The Palmtag Building's delicate rooftop cornices collapsed onto B Street during the 1906 earthquake, but the bulk of the building survived.

.....

In the decades it took for Hayward to expand into vast suburbs, and for much of commerce to move out of downtown, the Palmtag Building gradually lost a lot of its charm.

"I know I've had a lot of people asking about when would work begin on the Palmtag Building," said Richard Patenaude, the city's principal planner. "It has suffered over the years from deferred maintenance."

The bay windows and elaborate facade seen in early photographs of the building no longer exist. The oddly colored outside wall paints are peeling and faded.

The corner building's last major tenant, the Silver Spoon Hofbrau restaurant, vacated the building late last year.

If the Browman Development Company project succeeds, it will likely be a boost for the B Street area, where 14 of 67 storefronts are vacant, according to a city survey. Commerce continues to struggle despite millions of dollars spent on streetscaping, building facelifts and seismic improvements.

Another developer is putting a brand-new 12-screen cinema and retail complex further up on B Street, but the center will not be finished until well into 2007.

De Melo said that Browman Development Company went through a "pretty long odyssey" determining how it could renovate the Palmtag Building and bring in retail that would thrive there.

The firm built the neighboring retail pads on Mission Boulevard that include food chains Starbucks, Panda Express, Subway and Coldstone.
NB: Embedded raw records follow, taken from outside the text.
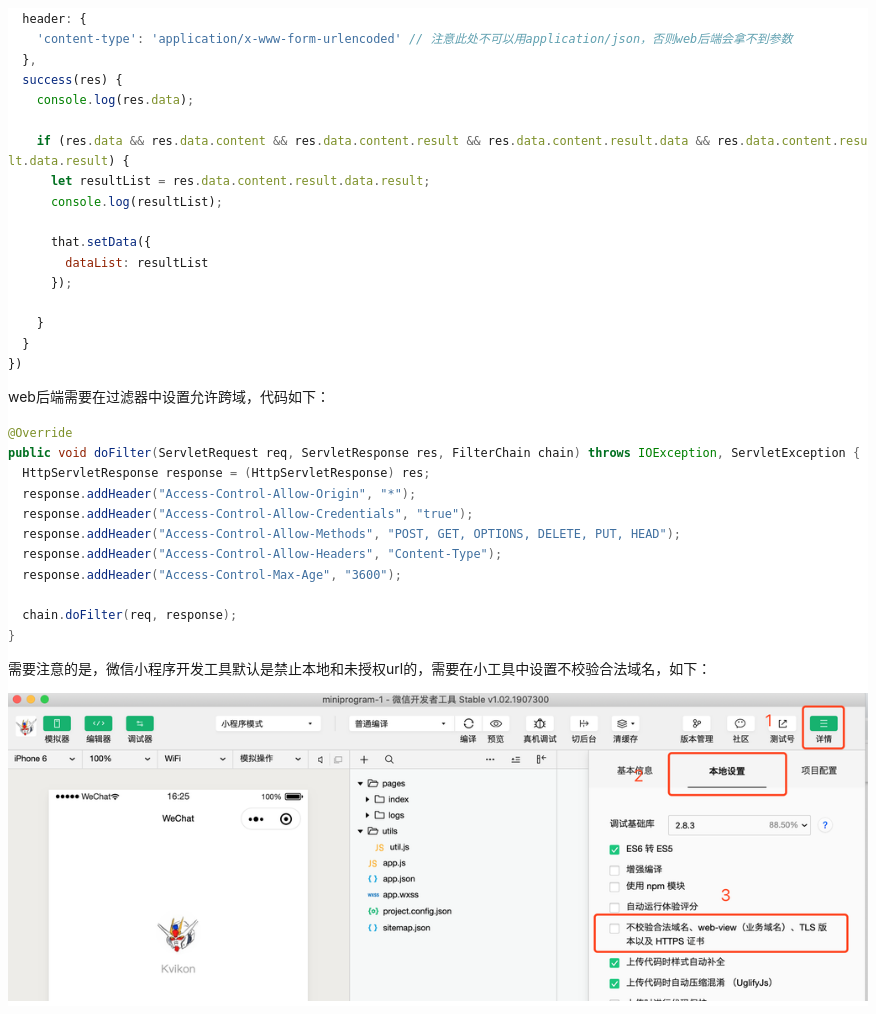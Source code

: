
 ```js
  header: {
    'content-type': 'application/x-www-form-urlencoded' // 注意此处不可以用application/json，否则web后端会拿不到参数
  },
  success(res) {
    console.log(res.data);

    if (res.data && res.data.content && res.data.content.result && res.data.content.result.data && res.data.content.result.data.result) {
      let resultList = res.data.content.result.data.result;
      console.log(resultList);

      that.setData({
        dataList: resultList
      });

    }
  }
})
```

web后端需要在过滤器中设置允许跨域，代码如下：

```java
@Override
public void doFilter(ServletRequest req, ServletResponse res, FilterChain chain) throws IOException, ServletException {
  HttpServletResponse response = (HttpServletResponse) res;
  response.addHeader("Access-Control-Allow-Origin", "*");
  response.addHeader("Access-Control-Allow-Credentials", "true");
  response.addHeader("Access-Control-Allow-Methods", "POST, GET, OPTIONS, DELETE, PUT, HEAD");
  response.addHeader("Access-Control-Allow-Headers", "Content-Type");
  response.addHeader("Access-Control-Max-Age", "3600");

  chain.doFilter(req, response);
}
```

需要注意的是，微信小程序开发工具默认是禁止本地和未授权url的，需要在小工具中设置不校验合法域名，如下：

![image-20191011162548046](./img/image-20191011162548046.png)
It is also developing a big-box style Target-anchored shopping center on the far west end of A Street.

"Our real experience is building shopping centers from the ground up," he said. The proposed Palmtag renovation, he said, has been a "humbling experience."

The renovation requires significant seismic and code upgrades.
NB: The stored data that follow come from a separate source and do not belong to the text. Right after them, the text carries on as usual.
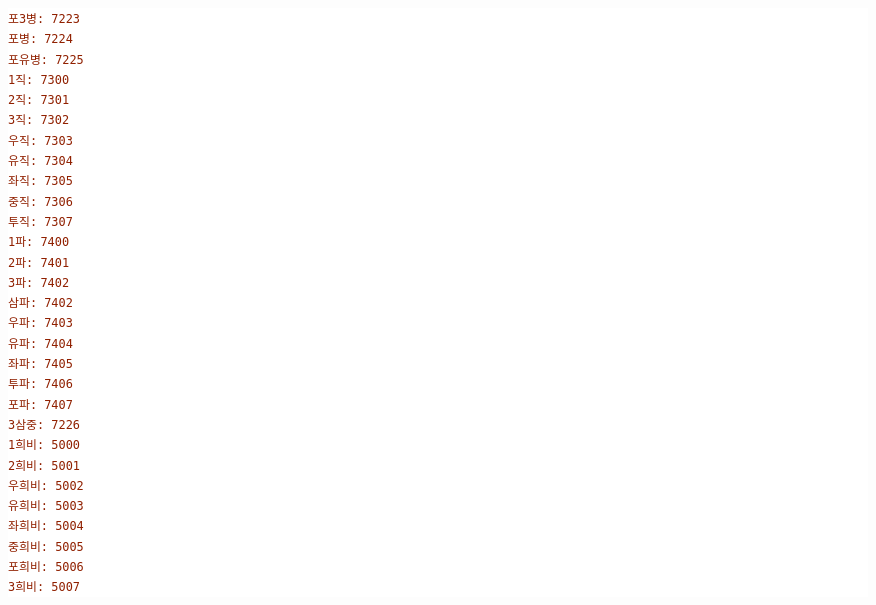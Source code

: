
 ```ini
포3병: 7223
포병: 7224
포유병: 7225
1직: 7300
2직: 7301
3직: 7302
우직: 7303
유직: 7304
좌직: 7305
중직: 7306
투직: 7307
1파: 7400
2파: 7401
3파: 7402
삼파: 7402
우파: 7403
유파: 7404
좌파: 7405
투파: 7406
포파: 7407
3삼중: 7226
1희비: 5000
2희비: 5001
우희비: 5002
유희비: 5003
좌희비: 5004
중희비: 5005
포희비: 5006
3희비: 5007
```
"We don't have a firm vision for the upstairs. Most likely it's going to be some kind of office space," de Melo said. "It's really cost-prohibitive to do anything extravagant."

The firm also owns a neighboring old building, which is home to the Bottle & Book House, a flower shop and the B Street Bar & Grill. Other than a possible paint job, there are no plans to renovate that building.
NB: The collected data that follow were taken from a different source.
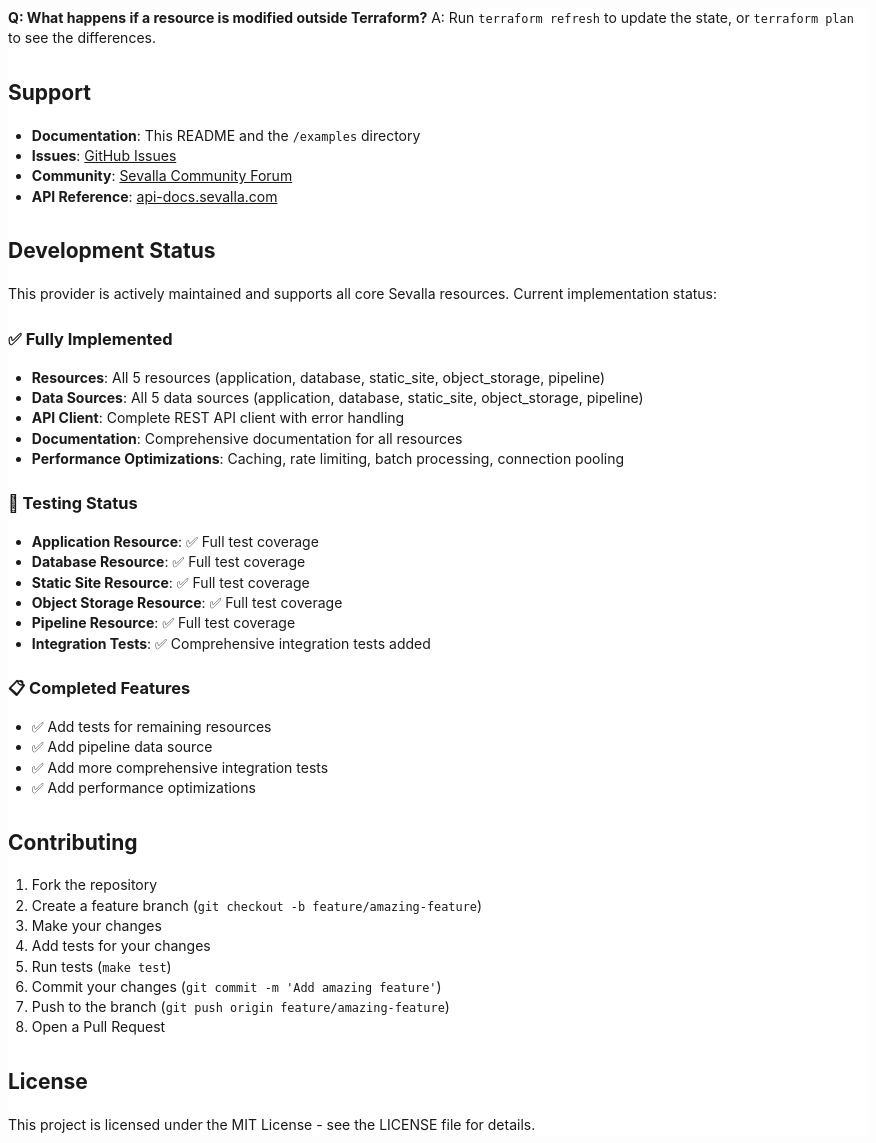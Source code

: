**Q: What happens if a resource is modified outside Terraform?**
A: Run `terraform refresh` to update the state, or `terraform plan` to see the differences.

## Support

- **Documentation**: This README and the `/examples` directory
- **Issues**: [GitHub Issues](https://github.com/sriniously/terraform-provider-sevalla/issues)
- **Community**: [Sevalla Community Forum](https://community.sevalla.com)
- **API Reference**: [api-docs.sevalla.com](https://api-docs.sevalla.com)

## Development Status

This provider is actively maintained and supports all core Sevalla resources. Current implementation status:

### ✅ Fully Implemented
- **Resources**: All 5 resources (application, database, static_site, object_storage, pipeline)
- **Data Sources**: All 5 data sources (application, database, static_site, object_storage, pipeline)
- **API Client**: Complete REST API client with error handling
- **Documentation**: Comprehensive documentation for all resources
- **Performance Optimizations**: Caching, rate limiting, batch processing, connection pooling

### 🧪 Testing Status
- **Application Resource**: ✅ Full test coverage
- **Database Resource**: ✅ Full test coverage  
- **Static Site Resource**: ✅ Full test coverage
- **Object Storage Resource**: ✅ Full test coverage
- **Pipeline Resource**: ✅ Full test coverage
- **Integration Tests**: ✅ Comprehensive integration tests added

### 📋 Completed Features
- ✅ Add tests for remaining resources
- ✅ Add pipeline data source
- ✅ Add more comprehensive integration tests
- ✅ Add performance optimizations

## Contributing

1. Fork the repository
2. Create a feature branch (`git checkout -b feature/amazing-feature`)
3. Make your changes
4. Add tests for your changes
5. Run tests (`make test`)
6. Commit your changes (`git commit -m 'Add amazing feature'`)
7. Push to the branch (`git push origin feature/amazing-feature`)
8. Open a Pull Request

## License

This project is licensed under the MIT License - see the LICENSE file for details.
De Melo said the company has spent nine months securing a lease with Peet's, the Berkeley-founded chain that now operates several hundred stores nationwide.

1 comment:

Anonymous said...

This is great news!

I've been wondering about that building and what would happen to it, especially after the Hofbrau closed. Silver Spoon was one of those older places I thought I should try sometime but never did. Looking at the building the last several months I noticed how rundown it looked.

For $500,000 from the city I hope they will be restoring "the bay windows and elaborate facade seen in early photographs of the building." Many buildings in downtown need a facelift to make them looks as good as they did 50-100 years ago.

Off topic, what are your observations if any on the City Council and Mayor's race in Hayward. Are any of the candidates especially good or bad for downtown?